EXERCISE:
For the entries that follow, give the number of lines holding the string "http" and nothing more.

PROVIDED RECORDS:

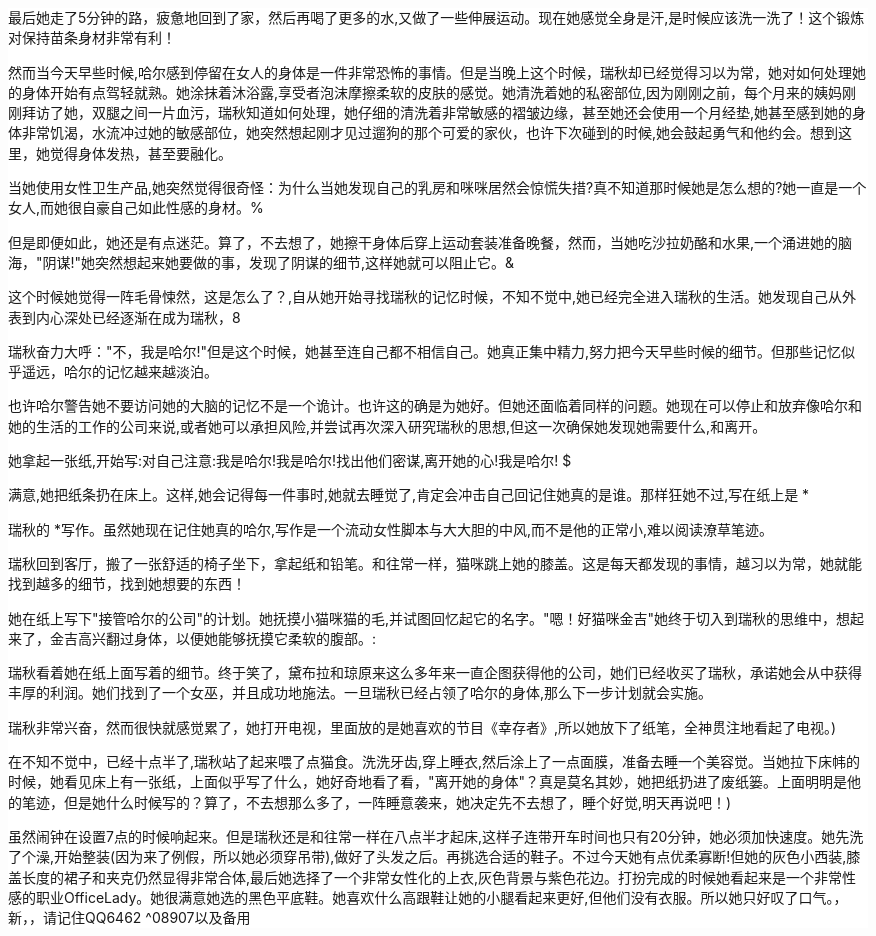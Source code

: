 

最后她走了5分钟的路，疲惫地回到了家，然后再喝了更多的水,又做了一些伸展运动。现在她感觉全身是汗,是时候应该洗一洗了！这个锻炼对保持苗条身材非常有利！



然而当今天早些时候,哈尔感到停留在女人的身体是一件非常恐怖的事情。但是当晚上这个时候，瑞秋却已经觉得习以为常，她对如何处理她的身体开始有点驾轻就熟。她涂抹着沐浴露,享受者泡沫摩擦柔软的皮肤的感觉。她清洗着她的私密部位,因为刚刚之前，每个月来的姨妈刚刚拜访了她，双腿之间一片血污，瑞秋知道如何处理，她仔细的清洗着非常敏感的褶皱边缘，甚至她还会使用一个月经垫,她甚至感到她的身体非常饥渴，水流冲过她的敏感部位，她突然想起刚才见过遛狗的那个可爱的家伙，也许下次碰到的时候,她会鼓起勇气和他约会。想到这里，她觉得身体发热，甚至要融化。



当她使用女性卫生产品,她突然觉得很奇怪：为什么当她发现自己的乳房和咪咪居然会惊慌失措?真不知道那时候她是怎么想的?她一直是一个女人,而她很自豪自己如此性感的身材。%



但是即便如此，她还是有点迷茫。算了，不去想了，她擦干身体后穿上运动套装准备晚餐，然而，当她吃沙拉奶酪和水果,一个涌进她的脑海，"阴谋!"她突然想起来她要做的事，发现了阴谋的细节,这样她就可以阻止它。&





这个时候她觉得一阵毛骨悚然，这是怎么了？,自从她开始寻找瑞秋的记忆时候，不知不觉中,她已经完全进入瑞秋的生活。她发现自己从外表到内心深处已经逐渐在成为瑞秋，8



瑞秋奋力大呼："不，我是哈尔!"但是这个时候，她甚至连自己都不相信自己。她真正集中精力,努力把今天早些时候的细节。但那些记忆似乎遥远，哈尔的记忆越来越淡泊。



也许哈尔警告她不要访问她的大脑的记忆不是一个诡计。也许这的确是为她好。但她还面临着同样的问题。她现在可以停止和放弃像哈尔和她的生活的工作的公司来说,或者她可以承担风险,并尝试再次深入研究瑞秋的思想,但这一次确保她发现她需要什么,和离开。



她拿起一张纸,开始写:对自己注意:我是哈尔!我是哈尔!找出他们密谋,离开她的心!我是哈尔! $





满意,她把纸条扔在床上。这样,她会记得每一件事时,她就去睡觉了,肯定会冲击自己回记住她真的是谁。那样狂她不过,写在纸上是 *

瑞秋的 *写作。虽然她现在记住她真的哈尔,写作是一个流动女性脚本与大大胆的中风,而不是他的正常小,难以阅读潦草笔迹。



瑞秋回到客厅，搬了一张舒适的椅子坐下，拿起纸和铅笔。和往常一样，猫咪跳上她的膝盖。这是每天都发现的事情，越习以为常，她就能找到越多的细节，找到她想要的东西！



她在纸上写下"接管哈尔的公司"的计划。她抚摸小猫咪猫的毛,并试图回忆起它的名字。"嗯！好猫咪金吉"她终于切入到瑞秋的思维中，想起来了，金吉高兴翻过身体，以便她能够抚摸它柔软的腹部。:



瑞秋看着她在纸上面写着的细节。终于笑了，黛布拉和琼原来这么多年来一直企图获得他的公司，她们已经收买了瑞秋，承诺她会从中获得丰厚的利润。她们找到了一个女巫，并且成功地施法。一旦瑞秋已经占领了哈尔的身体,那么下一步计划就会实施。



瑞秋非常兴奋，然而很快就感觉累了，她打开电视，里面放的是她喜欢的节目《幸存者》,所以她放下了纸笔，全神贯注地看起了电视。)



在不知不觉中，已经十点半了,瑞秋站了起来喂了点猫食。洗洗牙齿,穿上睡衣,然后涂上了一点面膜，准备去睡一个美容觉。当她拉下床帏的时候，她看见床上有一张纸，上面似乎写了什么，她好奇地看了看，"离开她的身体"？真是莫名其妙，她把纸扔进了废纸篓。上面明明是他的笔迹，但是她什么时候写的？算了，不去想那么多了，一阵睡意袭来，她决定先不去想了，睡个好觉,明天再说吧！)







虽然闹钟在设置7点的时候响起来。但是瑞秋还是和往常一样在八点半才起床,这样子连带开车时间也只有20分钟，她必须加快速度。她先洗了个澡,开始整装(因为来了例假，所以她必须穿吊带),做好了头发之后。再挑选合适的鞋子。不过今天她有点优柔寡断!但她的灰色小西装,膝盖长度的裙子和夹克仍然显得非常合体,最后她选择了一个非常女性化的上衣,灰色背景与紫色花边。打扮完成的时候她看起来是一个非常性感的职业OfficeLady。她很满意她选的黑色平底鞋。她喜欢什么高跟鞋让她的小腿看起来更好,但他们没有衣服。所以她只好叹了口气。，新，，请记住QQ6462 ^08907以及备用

==

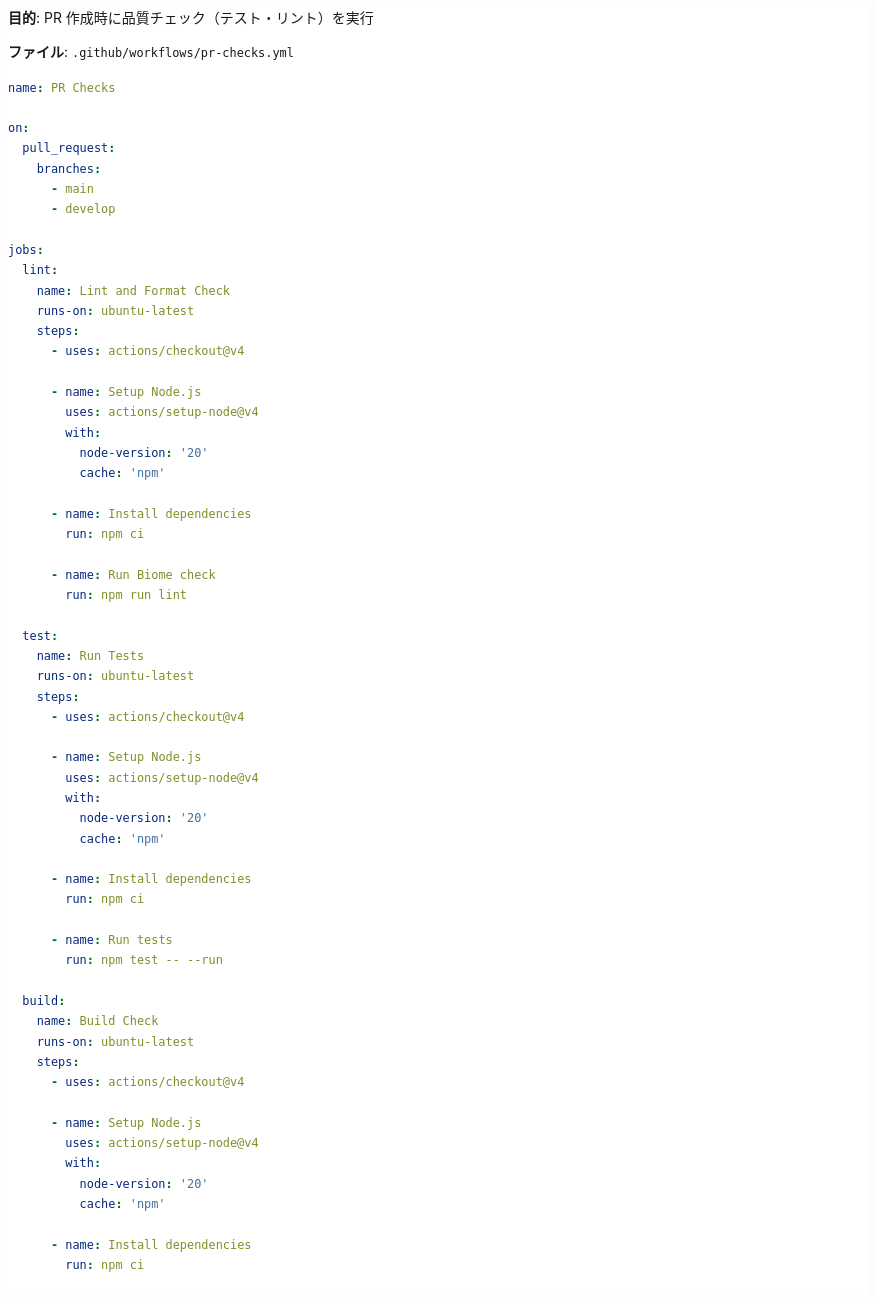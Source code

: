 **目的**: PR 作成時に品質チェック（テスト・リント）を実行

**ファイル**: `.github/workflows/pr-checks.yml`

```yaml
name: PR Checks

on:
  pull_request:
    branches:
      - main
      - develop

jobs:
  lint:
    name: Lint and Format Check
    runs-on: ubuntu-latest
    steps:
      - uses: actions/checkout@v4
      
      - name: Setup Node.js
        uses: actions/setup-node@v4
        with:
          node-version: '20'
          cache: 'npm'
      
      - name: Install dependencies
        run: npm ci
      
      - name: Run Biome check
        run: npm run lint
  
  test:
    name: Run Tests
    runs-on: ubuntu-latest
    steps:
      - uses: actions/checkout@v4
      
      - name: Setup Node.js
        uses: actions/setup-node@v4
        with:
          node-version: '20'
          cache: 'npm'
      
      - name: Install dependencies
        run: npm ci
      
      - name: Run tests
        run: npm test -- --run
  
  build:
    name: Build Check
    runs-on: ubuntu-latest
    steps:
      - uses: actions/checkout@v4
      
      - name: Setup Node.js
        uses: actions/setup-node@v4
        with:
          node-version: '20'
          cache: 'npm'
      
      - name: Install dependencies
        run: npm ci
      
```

* * *

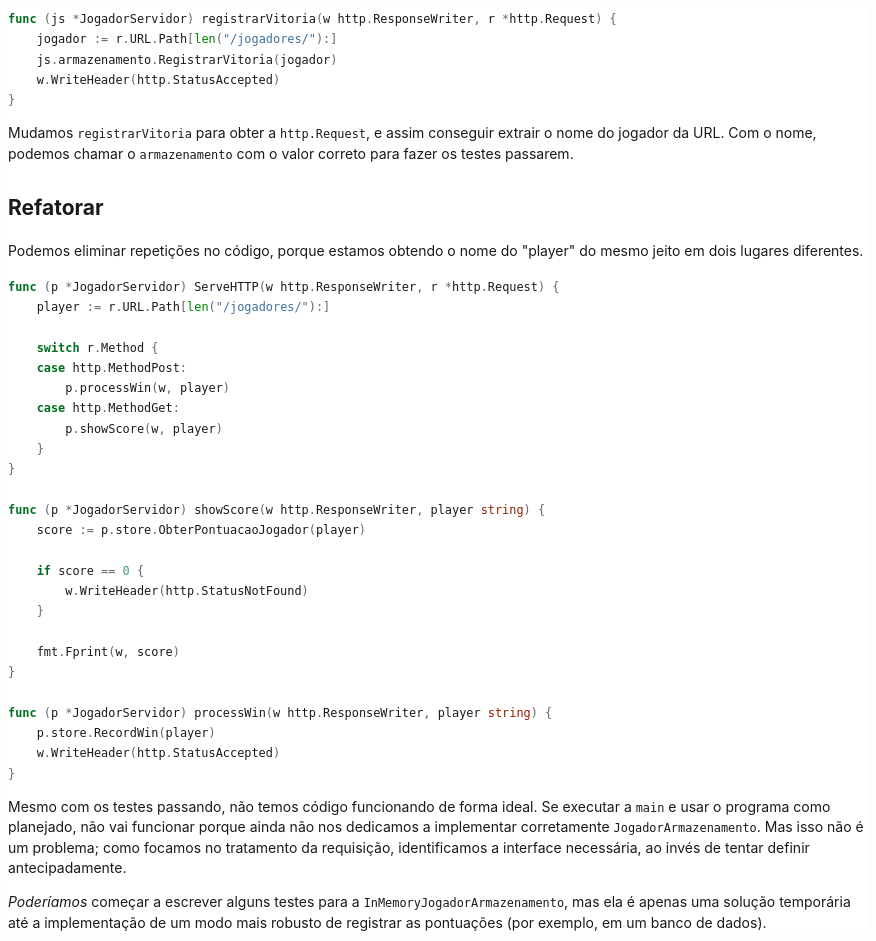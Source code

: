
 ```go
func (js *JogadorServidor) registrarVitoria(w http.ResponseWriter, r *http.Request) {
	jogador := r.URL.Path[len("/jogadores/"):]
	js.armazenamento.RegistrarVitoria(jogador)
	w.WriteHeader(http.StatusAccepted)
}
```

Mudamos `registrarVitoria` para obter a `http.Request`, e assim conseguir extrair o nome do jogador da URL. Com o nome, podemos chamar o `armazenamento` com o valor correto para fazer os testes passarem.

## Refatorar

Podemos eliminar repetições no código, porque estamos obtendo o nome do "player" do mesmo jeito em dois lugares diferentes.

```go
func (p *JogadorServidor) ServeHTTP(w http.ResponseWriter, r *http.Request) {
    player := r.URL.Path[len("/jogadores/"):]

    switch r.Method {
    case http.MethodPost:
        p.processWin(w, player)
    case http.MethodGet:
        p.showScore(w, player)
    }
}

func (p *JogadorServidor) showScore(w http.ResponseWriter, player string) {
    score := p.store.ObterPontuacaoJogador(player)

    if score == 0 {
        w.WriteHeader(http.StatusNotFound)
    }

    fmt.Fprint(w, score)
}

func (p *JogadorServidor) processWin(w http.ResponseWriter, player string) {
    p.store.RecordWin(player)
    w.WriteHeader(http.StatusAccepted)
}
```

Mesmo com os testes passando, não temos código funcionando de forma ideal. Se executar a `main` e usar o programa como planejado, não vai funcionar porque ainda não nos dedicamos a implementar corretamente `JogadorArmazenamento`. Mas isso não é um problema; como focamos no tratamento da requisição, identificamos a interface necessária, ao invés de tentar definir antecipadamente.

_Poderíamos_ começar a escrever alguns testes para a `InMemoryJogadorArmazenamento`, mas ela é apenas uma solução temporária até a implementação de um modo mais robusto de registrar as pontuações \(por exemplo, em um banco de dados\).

ANSWER SECTION:
10